(Author's Note: This is
part 4 of a 7 part series. To read previous entries, please visit
jonpenfold.com)
Chautauqua:
A Story in Seven Parts
Inspired by Actual Events
Part 4—The Soundtrack of our Drive
“♪♪ Objects in the rearview mirror may appear closer than they are ♫…”
“I don’t get it,” Tommy
yells from the back seat.
“What don’t you get it?”
I ask before Tex and I resume our sing-along. “♪♪ Objects in the rearview mirror
may appear closer than they are ♫…”
“On the mirror it says ‘OBJECTS
IN MIRROR ARE CLOSER THAN THEY APPEAR,’ but in the song he says ‘Objects in the
rearview mirror may appear closer than they are.’ Don’t the two sayings
contradict each other?”
Questioning the validity
of Meat Loaf lyrics—the audacity! I have good reason to slam on the brakes and
kick him out to the curb but then remember that he’s the only one who knows how
to get to the lake. Instead, I respond to his outlandish observation. “It’s a
metaphor,” I say over my shoulder. “You’ll understand when you get older.”
I turn up the volume as
Tex and I sing at the top of our lungs:
“♫ But it was long ago, and far away
Oh God, it seems too very far
And if life is just a highway, then the soul
is just a car ♪♪…”
As Tex and I are about to
take the bridge into the chorus, Tommy climbs over the center console and
presses the eject button on the tape deck. (When describing Suzy Q’s features
back in Part 2, I forgot to mention her most important accessory: a cassette
deck. Just got that much sweeter, didn’t she?) “I can’t take it anymore,” he
declares. “Can’t we listen to the radio?”
“Radio doesn’t work,” I
say. “It’s cassettes or nothing.”
“What other cassettes do
you have?”
“Only Meat Loaf; it’s
either Bat out of Hell or Bat out of Hell II: Back into Hell.”
“I’ll tell you what hell
is,” Tommy says. “Hell is being stuck in a car where the only music is Meat
Loaf.”
“We could talk,” I suggest.
[Inside Note: Participating in verbal communication with those in close
proximity was a popular practice that humans enjoyed before the advent of the
cellular phone. Ask your grandparents about the lost tradition; in the
Twentieth Century, it was all the rage.]
“What should we talk
about?”
We all sit in silence for
a moment. What should we talk about?
That is a good question. And the answer is pretty clear.
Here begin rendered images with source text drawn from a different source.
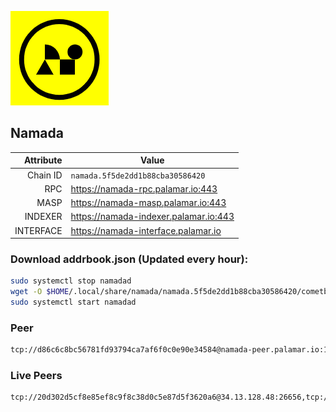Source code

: ![Logo](https://raw.githubusercontent.com/Pa1amar/mainnets/refs/heads/main/namada/logo.png)
## Namada
| Attribute | Value |
|----------:|-------|
| Chain ID         | `namada.5f5de2dd1b88cba30586420` |
| RPC  | https://namada-rpc.palamar.io:443 |
| MASP  | https://namada-masp.palamar.io:443 |
| INDEXER | https://namada-indexer.palamar.io:443 |
| INTERFACE | https://namada-interface.palamar.io |

### Download addrbook.json (Updated every hour):
```bash
sudo systemctl stop namadad
wget -O $HOME/.local/share/namada/namada.5f5de2dd1b88cba30586420/cometbft/config/addrbook.json https://storage.palamar.io/mainnet/namada/addrbook.json
sudo systemctl start namadad
```
### Peer
```bash
tcp://d86c6c8bc56781fd93794ca7af6f0c0e90e34584@namada-peer.palamar.io:16656
```







































































































































### Live Peers
```
tcp://20d302d5cf8e85ef8c9f8c38d0c5e87d5f3620a6@34.13.128.48:26656,tcp://0ac56419974a2448813120cd689376d3b77355ea@65.109.21.207:20056,tcp://86238829d64fe2fa5b4337ca90926f9ec56445f2@193.35.57.185:36656,tcp://a6c18cc83e7b0755abf57bc7ac59d0496de5cf27@64.120.114.5:20056,tcp://1cb0c9813db48396b31976443a1cd88b73e0fb05@95.216.78.215:26656,tcp://f599bec873183d371ae22f89195d3ced22dda2f3@46.4.29.231:5000,tcp://7b2fcfb157212fe24797153b8dc30e05285285f4@212.83.33.148:26602,tcp://4fc1398cb721afd3e73a00281b13d5fec0ce7566@138.201.221.23:26656,tcp://e461529f0cfc2520dbad23d402906924fef602f9@65.109.26.242:26656,tcp://ebc272824924ea1a27ea3183dd0b9ba713494f83@185.16.39.158:26656,tcp://a988534ab1e4bc42aad26ea7ec7bdc7d5415a14c@172.111.52.54:32750,tcp://04affb50117ef548cbf7d1ddb1e6416dec0645ae@65.108.75.179:14656,tcp://509f1e843cf881650a4151aa804ddd7a7188e88f@195.201.197.246:32656,tcp://5a7f398e1517fd661689449971a4ec26dd0bea5e@80.241.215.77:26656
```

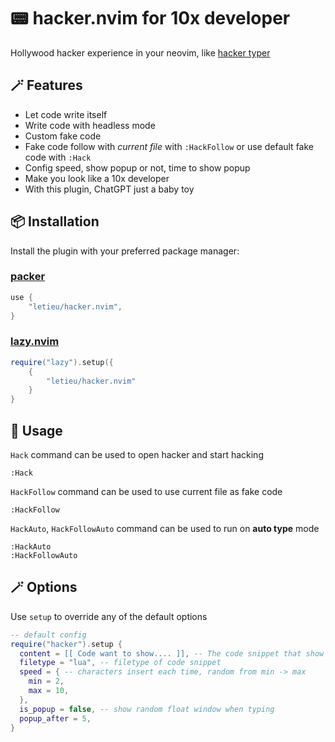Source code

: # 📟 hacker.nvim for 10x developer

Hollywood hacker experience in your neovim, like [hacker typer](https://hackertyper.net/)


## 🪄 Features
- Let code write itself
- Write code with headless mode
- Custom fake code
- Fake code follow with *current file* with `:HackFollow` or use default fake code with `:Hack`
- Config speed, show popup or not, time to show popup
- Make you look like a 10x developer
- With this plugin, ChatGPT just a baby toy

## 📦 Installation

Install the plugin with your preferred package manager:

### [packer](https://github.com/wbthomason/packer.nvim)

```lua
use {
    "letieu/hacker.nvim",
}
```

### [lazy.nvim](https://github.com/folke/lazy.nvim)

```lua
require("lazy").setup({
    { 
        "letieu/hacker.nvim"
    }
}
```

## 🚀 Usage

`Hack` command can be used to open hacker and start hacking

```
:Hack
```

`HackFollow` command can be used to use current file as fake code
```
:HackFollow
```

`HackAuto`, `HackFollowAuto` command can be used to run on **auto type** mode
```
:HackAuto
:HackFollowAuto
```

## 🪄 Options

Use `setup` to override any of the default options

```lua
-- default config
require("hacker").setup {
  content = [[ Code want to show.... ]], -- The code snippet that show when typing
  filetype = "lua", -- filetype of code snippet
  speed = { -- characters insert each time, random from min -> max
    min = 2,
    max = 10,
  },
  is_popup = false, -- show random float window when typing
  popup_after = 5,
}
```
What do teenage boys ever
talk about? “I’ve got it,” I say. “If you could get with any girl in the world,
who would it be?”
“Easy,” Tex says, “The
Spice Girls.”
“Which one?”
“Doesn’t matter.”
“Good answer,” I say.
“What about you?” Tex
asks.
“Oh, I don’t know,” I
say. “I’m gonna have to think about it for a minute.”
“Well, I know who I’d
pick,” Tommy says. “It’s a no-brainer for me—Hillary Clinton, hands down.”
“Really?”
“She’s smart, powerful,
and sexy—can’t go wrong with a woman like that.”
I jerk the steering wheel
to the left and swing Suzy-Q into a parking lot.
“Why are we stopping,”
Tommy asks.
“Need to buy some music,”
I say. “If you think I’m going to sit here and listen to you talk about boning
Hillary Clinton for the next hour, you’ve got another thing coming.”
We walk into a record shop
and I bee-line it to the far right corner of the building. [Inside Note: Before
people realized they could illegally share music on the Internet, consumers
actually purchased music at stores referred to as “record shops.” Ironically, by
the turn of the century, record shops didn’t actually carry any records. And
you think modern times are confusing.] I jet past 100,000 compact discs to find
a single shelf holding less than 100 cassettes—the last remnants of a
disappearing breed. I pick out a tape called “Rock Hits of the 70’s,” and
before we know it, we’re back on the road, discovering for the first time, the
eye-opening, mind-blowing, generation-defining lyrics of the Five Man Electric
Band:
“♪♫ Signs, signs, everywhere a sign,
Blocking out the scenery,
Breaking my mind,
Do this,
Don’t do that,
Can’t you read the sign? ♪♫”
By
our second cycle through the cassette, we know all the words by heart and can’t
help but sing along. This is also around the same time that I realize we’ve
been driving for over an hour without making a single turn. “Hey Tommy,” I ask,
“are we almost there?”
“We
have to be close,” he says.
Tex
turns around and looks at him. “You don’t know where we’re going, do you?”
“Well,
to be honest, I’ve never driven down here in the dark before.”
I
slam on the brakes and bring Suzy Q to a halt. “Are you kidding me? So you’re
saying that I’ve been driving aimlessly for the past hour?”
“Well,
it feels like we’re headed in the
right direction.”
“It feels like?” I repeat. “It feels
like? What the hell does that mean? How can it feel like we’re heading in the
right direction?”
“I
have a hunch,” Tommy says.
“Your
hunch better have gas money,” I say as I put Suzy Q in drive and proceed down
the dark highway.
To be continued...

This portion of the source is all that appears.